MARFA – True crime is having a moment — but why? Is it empathy? Cheap voyeurism? Because we’re all creepy and terrible people? Or do we hope that, by studying the tragedies that befall others, we can bring some order and safety to our own chaotic lives?

Such is the theme of Savage Appetites, the debut non-fiction novel of Marfa writer and freelance journalist Rachel Monroe.

Based around four criminal-justice archetypes — the detective, the victim, the defender and the killer — the book explores why Americans (and especially, often, women) have such a, um, savage appetite for true crime. It also quenches that appetite.

Questions about true crime’s appeal are personal for Monroe, who writes in the introduction to Savage Appetites: “I was the kind of gloomy child who filched her mother’s People magazines to read not about the celebrities, but about the killers and kidnappers and suspicious overdoses.” As she got older, she found that “the more sad or lost or angry I felt, the more I craved crime.”

Here, Monroe is perhaps selling herself short. She’s also freelanced a large number of high-quality magazine pieces, many of them about crimes. There’s the story for The Atlantic about a scam artist masquerading as an honorable suitor. The one for Outside about a murder in Terlingua. Another for Esquire about a missing Navajo girl and the botched attempt to find her before it was too late.

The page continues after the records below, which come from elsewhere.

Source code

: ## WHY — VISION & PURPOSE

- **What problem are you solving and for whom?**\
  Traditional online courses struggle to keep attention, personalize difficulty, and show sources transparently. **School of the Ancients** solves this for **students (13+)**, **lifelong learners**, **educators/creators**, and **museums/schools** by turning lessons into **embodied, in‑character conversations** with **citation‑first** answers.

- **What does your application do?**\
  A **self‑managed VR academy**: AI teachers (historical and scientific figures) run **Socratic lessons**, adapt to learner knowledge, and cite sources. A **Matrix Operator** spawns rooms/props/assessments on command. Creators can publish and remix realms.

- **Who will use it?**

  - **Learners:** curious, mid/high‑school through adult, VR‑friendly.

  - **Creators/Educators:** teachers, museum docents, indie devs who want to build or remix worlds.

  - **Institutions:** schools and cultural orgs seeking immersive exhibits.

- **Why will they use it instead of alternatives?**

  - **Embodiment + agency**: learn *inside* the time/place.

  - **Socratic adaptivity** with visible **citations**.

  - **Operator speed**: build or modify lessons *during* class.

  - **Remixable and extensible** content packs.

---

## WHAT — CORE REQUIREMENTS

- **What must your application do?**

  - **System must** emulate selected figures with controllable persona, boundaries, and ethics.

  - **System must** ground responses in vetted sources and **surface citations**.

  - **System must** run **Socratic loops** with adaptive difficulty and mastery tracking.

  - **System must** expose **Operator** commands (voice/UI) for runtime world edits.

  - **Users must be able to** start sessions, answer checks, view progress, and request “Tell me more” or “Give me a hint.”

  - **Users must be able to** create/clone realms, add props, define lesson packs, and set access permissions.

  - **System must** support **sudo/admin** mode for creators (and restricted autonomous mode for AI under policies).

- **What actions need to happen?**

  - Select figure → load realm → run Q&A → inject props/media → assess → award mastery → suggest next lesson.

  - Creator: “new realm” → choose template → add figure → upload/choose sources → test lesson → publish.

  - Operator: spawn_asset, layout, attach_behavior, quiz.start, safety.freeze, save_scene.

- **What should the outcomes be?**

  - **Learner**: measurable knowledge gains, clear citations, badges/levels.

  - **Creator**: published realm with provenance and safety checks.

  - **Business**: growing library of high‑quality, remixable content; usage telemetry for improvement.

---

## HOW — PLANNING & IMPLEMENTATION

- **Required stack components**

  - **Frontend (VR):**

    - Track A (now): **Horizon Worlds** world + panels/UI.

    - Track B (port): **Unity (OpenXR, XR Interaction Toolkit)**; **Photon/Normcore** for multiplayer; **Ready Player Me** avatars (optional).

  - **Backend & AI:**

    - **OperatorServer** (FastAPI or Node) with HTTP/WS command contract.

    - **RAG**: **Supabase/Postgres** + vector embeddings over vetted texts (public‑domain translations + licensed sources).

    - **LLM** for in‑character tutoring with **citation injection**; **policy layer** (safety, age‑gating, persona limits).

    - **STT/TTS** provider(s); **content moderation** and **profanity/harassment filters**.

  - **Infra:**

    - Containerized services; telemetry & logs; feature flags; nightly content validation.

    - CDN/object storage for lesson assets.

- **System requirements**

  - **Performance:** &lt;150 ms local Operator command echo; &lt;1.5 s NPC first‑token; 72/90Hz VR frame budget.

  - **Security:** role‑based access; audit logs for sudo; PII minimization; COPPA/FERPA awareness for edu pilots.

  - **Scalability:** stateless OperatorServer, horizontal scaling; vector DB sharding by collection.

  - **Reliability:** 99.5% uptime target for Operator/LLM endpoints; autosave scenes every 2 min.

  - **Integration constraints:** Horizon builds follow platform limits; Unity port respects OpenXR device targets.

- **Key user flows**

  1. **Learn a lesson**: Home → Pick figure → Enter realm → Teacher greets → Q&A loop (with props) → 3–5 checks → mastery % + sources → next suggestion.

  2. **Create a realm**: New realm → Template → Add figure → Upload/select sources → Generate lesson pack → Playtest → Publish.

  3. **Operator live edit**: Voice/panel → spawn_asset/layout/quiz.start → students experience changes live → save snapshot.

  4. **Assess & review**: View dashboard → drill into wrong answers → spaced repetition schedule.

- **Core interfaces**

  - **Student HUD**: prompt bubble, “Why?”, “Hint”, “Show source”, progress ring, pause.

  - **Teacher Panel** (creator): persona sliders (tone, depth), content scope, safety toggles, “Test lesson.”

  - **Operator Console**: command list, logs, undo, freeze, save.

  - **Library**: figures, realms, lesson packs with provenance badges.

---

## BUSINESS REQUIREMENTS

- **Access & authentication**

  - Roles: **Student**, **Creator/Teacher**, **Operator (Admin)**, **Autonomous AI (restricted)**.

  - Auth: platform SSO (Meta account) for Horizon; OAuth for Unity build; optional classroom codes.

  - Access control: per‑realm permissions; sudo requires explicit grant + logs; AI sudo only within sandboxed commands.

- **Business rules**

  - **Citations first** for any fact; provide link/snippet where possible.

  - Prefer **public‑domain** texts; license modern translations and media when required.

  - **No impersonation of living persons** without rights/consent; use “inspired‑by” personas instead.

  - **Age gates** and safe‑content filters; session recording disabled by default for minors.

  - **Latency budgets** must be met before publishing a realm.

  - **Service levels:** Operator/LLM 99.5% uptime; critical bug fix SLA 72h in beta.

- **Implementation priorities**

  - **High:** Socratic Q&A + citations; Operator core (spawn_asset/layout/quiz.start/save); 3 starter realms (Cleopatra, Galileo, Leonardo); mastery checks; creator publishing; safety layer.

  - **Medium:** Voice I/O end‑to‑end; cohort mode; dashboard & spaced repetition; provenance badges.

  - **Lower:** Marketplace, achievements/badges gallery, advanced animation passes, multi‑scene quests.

Monroe has explored other topics in her work as well, including pick-up artists and essential oils and #VanLife. “I have been wanting to look at the world from other angles,” she told the Big Bend Sentinel. “My next assignment is about wine.”

Savage Appetites came out on Tuesday. To celebrate the occasion, a few dozen people filed into Crowley Theater in Marfa to listen to Monroe read excerpts from her book.

Tim Johnson, owner of the Marfa Book Company, helped organize the event. He considers Monroe a friend and has been reading her work since around the time she arrived in Marfa, in 2012.

Johnson already knew Monroe was a talented reporter, but “there’s a certain validation that comes with a book,” he later told the Sentinel. Asked whether he was excited for Monroe, he said: “Hell yeah.”

At Crowley Theater, Monroe took the stage. Her book, she told the crowd, was “about what we do with other people’s pain.” She thanked Marfa for the support, including “feeding my cat and feeding me.”

And then she pivoted to crime.

Monroe first read from her introduction, “All Crime All the Time.” It describes Monroe’s experience attending CrimeCon in the Opryland hotel in Nashville, Tennessee — a comically opulent lodging, featuring a quarter-mile-long artificial river that ostensibly includes “a drop from every river in the world.” She then read excerpts from “The Killer,” which tells the story of an online misfit boy-and-girl duo who found human connection (and maybe even love?) while discussing the logistics of perpetrating a mass shooting.

In her interview with the Sentinel, Monroe was ambivalent about America’s obsession with true crime. On one hand, it’s helped make her a popular and successful non-fiction writer. But with it has come all sorts of cultural baggage, including the rise of online vigilantism and a sense that random online groups can do the same investigative work as, well, investigators.

“Online detectives,” she says, sometimes treat victims “like public property.” They poke and prod without empathy. If her writing is any sign, Rachel Monroe knows better.